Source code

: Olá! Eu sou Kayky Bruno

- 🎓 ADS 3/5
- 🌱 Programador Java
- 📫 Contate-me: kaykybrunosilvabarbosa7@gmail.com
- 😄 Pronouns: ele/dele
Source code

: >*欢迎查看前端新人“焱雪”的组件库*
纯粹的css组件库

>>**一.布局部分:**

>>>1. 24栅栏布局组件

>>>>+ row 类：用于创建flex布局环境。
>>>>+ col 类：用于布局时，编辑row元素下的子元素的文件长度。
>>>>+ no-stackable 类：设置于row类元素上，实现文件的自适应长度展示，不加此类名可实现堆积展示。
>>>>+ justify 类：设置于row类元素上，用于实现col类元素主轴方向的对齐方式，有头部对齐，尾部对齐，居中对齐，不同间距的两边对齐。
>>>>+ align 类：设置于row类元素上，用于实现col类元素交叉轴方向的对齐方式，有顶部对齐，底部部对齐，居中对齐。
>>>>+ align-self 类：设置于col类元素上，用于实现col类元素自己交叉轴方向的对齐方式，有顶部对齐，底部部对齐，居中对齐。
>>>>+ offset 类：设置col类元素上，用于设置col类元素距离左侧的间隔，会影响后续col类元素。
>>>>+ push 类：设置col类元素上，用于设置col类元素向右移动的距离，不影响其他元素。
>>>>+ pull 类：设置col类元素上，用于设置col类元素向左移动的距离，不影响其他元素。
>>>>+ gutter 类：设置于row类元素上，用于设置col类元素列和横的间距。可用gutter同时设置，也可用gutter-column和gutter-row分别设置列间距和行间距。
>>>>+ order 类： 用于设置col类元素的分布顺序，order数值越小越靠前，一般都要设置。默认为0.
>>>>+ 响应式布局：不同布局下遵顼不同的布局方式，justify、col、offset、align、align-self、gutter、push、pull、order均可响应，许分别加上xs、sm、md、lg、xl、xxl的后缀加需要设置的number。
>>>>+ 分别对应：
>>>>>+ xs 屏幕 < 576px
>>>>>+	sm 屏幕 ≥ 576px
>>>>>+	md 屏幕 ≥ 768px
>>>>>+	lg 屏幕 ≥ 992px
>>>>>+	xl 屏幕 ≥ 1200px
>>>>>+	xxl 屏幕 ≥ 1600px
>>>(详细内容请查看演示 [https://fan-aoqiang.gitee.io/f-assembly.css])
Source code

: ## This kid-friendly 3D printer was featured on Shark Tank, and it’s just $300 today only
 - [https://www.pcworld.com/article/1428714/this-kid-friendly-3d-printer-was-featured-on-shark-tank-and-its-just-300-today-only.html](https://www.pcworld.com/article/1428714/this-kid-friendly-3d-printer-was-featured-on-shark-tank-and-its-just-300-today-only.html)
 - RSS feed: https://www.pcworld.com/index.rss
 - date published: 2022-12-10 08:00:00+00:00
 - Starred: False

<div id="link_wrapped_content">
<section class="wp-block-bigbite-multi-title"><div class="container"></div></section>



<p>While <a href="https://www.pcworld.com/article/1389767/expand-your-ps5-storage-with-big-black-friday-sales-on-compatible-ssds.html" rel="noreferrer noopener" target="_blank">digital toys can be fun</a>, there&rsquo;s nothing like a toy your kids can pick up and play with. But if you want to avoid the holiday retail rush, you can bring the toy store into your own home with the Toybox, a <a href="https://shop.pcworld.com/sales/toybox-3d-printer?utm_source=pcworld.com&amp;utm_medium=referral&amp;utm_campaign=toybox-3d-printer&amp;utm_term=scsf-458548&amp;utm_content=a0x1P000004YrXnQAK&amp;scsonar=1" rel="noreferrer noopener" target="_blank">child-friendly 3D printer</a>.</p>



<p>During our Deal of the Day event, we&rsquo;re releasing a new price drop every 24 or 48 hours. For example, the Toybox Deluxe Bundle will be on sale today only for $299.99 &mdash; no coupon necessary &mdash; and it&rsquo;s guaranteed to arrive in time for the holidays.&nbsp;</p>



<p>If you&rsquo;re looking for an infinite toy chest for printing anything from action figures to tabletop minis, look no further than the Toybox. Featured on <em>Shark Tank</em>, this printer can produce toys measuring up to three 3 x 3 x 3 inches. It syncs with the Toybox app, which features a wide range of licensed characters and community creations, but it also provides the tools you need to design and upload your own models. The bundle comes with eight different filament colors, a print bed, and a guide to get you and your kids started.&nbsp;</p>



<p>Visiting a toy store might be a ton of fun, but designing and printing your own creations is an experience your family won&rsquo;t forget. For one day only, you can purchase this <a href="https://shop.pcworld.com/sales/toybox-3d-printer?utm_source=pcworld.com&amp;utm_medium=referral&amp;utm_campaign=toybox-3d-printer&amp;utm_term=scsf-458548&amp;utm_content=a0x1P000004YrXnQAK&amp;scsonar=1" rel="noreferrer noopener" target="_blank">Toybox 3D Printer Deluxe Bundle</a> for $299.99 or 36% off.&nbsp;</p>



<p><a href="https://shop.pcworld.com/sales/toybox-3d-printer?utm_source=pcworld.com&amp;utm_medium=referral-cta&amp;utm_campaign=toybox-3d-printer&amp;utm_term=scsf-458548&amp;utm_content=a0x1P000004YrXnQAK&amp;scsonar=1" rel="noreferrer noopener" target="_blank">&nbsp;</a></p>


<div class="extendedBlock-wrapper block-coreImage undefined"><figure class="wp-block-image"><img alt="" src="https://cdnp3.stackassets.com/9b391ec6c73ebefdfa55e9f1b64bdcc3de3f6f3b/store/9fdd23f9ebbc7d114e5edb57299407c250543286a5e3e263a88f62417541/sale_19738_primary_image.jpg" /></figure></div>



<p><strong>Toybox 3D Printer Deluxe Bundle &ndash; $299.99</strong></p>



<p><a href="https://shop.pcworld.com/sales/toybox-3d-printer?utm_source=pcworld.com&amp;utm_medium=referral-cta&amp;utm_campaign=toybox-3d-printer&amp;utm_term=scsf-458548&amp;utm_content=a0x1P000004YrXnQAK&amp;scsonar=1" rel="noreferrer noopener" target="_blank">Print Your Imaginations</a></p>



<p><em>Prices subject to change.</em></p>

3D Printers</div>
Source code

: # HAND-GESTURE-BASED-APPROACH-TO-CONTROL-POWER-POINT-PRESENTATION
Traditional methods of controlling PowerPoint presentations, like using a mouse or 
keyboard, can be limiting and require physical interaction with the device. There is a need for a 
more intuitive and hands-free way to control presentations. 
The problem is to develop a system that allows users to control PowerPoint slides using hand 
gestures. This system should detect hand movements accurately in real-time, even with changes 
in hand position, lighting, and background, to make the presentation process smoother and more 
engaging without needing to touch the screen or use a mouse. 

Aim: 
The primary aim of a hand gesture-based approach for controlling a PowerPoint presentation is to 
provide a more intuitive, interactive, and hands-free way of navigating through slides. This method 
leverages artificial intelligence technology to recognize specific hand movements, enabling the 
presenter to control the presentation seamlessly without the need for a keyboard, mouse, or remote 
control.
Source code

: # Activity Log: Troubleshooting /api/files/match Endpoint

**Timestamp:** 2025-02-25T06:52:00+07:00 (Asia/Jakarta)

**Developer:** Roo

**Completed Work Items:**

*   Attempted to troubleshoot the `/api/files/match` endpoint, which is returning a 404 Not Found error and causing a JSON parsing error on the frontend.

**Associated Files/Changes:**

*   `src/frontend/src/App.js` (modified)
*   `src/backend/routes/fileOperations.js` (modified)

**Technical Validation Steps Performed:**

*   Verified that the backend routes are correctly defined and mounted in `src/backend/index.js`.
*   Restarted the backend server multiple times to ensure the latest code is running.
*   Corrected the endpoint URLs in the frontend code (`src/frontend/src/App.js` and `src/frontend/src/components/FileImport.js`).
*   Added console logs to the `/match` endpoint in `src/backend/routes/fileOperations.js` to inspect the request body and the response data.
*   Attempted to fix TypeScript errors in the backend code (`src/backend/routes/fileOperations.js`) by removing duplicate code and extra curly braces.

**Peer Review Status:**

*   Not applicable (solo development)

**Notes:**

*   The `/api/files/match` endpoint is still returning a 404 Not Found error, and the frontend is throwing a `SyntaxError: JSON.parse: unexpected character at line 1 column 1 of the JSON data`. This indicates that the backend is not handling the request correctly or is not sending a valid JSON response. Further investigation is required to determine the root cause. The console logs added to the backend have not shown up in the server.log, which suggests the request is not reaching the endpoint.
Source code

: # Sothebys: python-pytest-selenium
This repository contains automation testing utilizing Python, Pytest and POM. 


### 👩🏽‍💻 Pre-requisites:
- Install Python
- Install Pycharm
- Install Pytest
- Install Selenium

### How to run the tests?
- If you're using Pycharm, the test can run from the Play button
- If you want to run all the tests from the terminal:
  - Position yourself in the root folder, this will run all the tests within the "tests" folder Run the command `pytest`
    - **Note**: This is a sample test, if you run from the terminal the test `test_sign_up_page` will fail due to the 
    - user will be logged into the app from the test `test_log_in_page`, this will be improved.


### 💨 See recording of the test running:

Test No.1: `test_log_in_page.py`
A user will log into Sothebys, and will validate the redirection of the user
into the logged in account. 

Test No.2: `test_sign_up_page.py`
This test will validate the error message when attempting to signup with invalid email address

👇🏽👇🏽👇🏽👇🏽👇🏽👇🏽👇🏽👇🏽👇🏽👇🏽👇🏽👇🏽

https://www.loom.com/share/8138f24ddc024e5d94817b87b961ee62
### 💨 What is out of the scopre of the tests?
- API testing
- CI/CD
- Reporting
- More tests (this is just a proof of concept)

[WHAT THIS TASK INVOLVES] Please return every line from the material above where the string "hands" occurs.

[ANSWER TO THIS PROBLEM]
more intuitive and hands-free way to control presentations. 
provide a more intuitive, interactive, and hands-free way of navigating through slides. This method 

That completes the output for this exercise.